Con los libros mi experiencia había sido mala, ya que en la primaria (sería en el último año, no recuerdo bien) me dejaban la fantástica obligación-tarea de leer veinte minutos al día El principito, esto no sólo contribuyó, en su momento, a mi alejamiento de los libros, sino que es día en que no puedo ver ese libro.

Leía frente a mi padre, recargado en una de las paredes de la cocina mientras él limpiaba la estufa. Me escuchaba atentamente porque mi padre siempre escucha, porque un lector sabe de la importancia del oído.

A mi padre le encantan las historias de aventuras que lo hagan transportarse a otros lugares, que lo inviten a imaginarse en las montañas o entre icebergs o tomándose un vino negro en un campamento en el desierto del Sahara.

Él lee por mero placer, tal vez, esa parte lectora se la heredó a mi abuelo —creo recordar que mi abuelo era lector. Y es que de mi abuelo solo hay imágenes fijas y silencios. Nunca hablé con él directamente porque conmigo callaba (a saber por qué).

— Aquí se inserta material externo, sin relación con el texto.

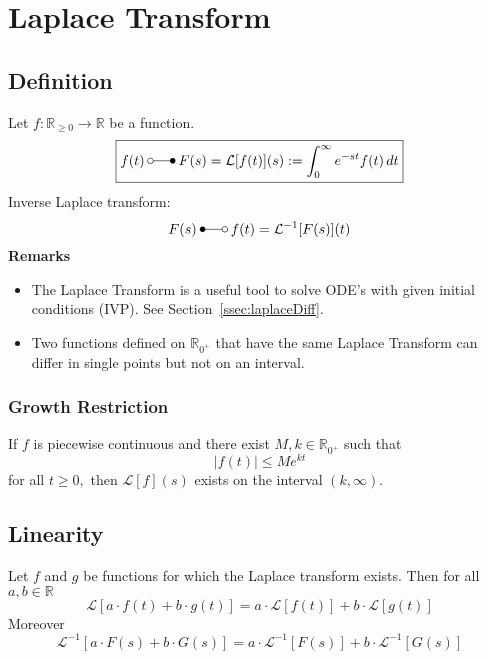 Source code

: \section{Laplace Transform}
\subsection{Definition}
Let $f:\mathbb{R}_{\geq 0} \rightarrow \mathbb{R}$ be a function.
\begin{equation*}
    \boxed{
    f(t)\:\laplace\:F(s)=\mathcal{L}[f(t)](s):=\int_{0}^{\infty}e^{-st}f(t)\,dt
    }
\end{equation*}
Inverse Laplace transform:
\begin{equation*}
    F(s)\:\Laplace\:f(t)=\mathcal{L}^{-1}[F(s)](t)
\end{equation*}
\textbf{Remarks}
\begin{itemize}
    \item The Laplace Transform is a useful tool to solve ODE's with given initial conditions (IVP). See Section~\ref{ssec:laplaceDiff}.
    \item Two functions defined on $\mathbb{R}_{0^+}$ that have the same Laplace Transform can differ in single points but not on an interval.
\end{itemize}

\subsubsection{Growth Restriction}
If $f$ is piecewise continuous and there exist $M, k\in \mathbb{R}_{0^+}$ such that
\begin{equation*}
    \left|f(t)\right|\leq Me^{kt}
\end{equation*}
for all $t\geq 0, $ then $\mathcal{L}[f](s) $ exists on the interval $(k,\infty).$


\subsection{Linearity}
Let $f$ and $g$ be functions for which the Laplace transform exists. Then for all $a,b \in \mathbb{R}$
\begin{equation*}
    \mathcal{L}[a\cdot f(t)+b\cdot g(t)] = a\cdot\mathcal{L}[f(t)]+b\cdot\mathcal{L}[g(t)]
\end{equation*}
Moreover
\begin{equation*}
    \mathcal{L}^{-1}[a\cdot F(s)+b\cdot G(s)] = a\cdot\mathcal{L}^{-1}[F(s)]+b\cdot\mathcal{L}^{-1}[G(s)]
\end{equation*}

Es decir que en algún momento habría un detonante para que mi lado lector hiciera acto de presencia (así como ocurre con las enfermedades mentales). Si bien mi padre siempre supo el verdadero carácter de los libros y su utilidad, jamás me obligó a leer alguno en particular.

No hacía falta que me dijera qué tenía que leer. Eso no le preocupaba pues tenía claro que una vez me despertara a los libros, yo encontraría mis lecturas.

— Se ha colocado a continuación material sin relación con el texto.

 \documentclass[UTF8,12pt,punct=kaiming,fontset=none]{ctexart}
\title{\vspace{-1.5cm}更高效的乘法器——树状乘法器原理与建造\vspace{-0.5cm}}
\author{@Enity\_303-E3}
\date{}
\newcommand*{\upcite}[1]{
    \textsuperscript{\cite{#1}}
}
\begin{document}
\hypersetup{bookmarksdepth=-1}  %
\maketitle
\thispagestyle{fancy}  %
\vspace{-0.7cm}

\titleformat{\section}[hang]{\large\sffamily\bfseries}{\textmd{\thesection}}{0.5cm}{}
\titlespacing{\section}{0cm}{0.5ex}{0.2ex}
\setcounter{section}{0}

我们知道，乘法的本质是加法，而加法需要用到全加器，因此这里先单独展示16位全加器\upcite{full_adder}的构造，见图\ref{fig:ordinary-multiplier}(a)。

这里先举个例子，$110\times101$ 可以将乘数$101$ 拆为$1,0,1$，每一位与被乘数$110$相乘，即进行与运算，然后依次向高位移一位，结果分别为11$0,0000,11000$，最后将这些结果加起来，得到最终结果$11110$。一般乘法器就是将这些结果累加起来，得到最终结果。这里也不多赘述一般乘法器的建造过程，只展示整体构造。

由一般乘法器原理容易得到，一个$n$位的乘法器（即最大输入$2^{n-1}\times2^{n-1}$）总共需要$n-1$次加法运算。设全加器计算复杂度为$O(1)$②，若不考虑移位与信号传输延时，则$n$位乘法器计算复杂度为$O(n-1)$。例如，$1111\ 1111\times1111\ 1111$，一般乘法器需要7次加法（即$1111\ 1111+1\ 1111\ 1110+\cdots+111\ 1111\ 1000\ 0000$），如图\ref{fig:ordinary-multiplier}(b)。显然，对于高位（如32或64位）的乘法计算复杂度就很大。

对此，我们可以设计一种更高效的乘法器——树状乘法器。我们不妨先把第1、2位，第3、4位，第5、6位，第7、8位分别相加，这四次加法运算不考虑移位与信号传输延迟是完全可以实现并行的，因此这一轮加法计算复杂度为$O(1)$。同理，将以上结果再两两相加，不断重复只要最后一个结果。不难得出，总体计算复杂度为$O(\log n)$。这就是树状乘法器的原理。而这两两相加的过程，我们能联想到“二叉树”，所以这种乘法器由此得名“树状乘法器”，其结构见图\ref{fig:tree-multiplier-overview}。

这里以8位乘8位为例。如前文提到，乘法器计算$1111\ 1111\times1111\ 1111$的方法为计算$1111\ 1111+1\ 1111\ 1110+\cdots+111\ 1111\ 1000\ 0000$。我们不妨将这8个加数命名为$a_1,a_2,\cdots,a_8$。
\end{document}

Y no se equivocó. A partir de los diecisiete años Oscar Wilde y Edgar Allan Poe me abrieron un nuevo camino mucho más respirable que el de mi realidad. Fueron estímulo para acercarme a la literatura (mi aproximación a la filosofía fue mucho antes; sin embargo, no lo considero un inicio lector, más bien fue un acercamiento a las preguntas, a cuestionar todo; es decir, el despertar a todas las cosas y a saber qué eran. Más en un acto que fomentaba mi rebeldía e incomodidad propia de los adolescentes).

Así, entendí que hay otros padres que van apareciendo con los años, en distintas etapas, como sucedió en mi caso cuando llegaron Octavio Paz y Julio Cortázar que se volvieron padres en los años en los que ya era capaz de entenderlos, de absorberles todo aquello que querían decir con sus libros.

Desperté entonces a todo lo diferente. Claro, la curiosidad por la construcción del diálogo, de las opiniones y el enfrentamiento con otras ideas siempre la tuve –sin obviar el conocimiento—. Elementos fundamentales que sirvieron para consolidarme como lector.

De esta manera, mi padre fungió como ese primer impulso generador del todo: el principio. Allí, donde no hay un por qué ni un qué, simplemente hay una fuerza que constantemente invita a salir, a aparecer. El gran provocador en ese sentido fue mi padre.

Y ¿cómo agradecerle?: dejando que, de vez en cuando, tome un libro de mi biblioteca, ¡menos las obras completas de Poe! Aunque no se las negaba directamente: siempre tenía la excusa de que la letra, en esos libros, era muy pequeña, que no podría leer adecuadamente.

Hace una semana llegó con lentes nuevos, para ver de cerca. Me he estado escondiendo de él desde entonces.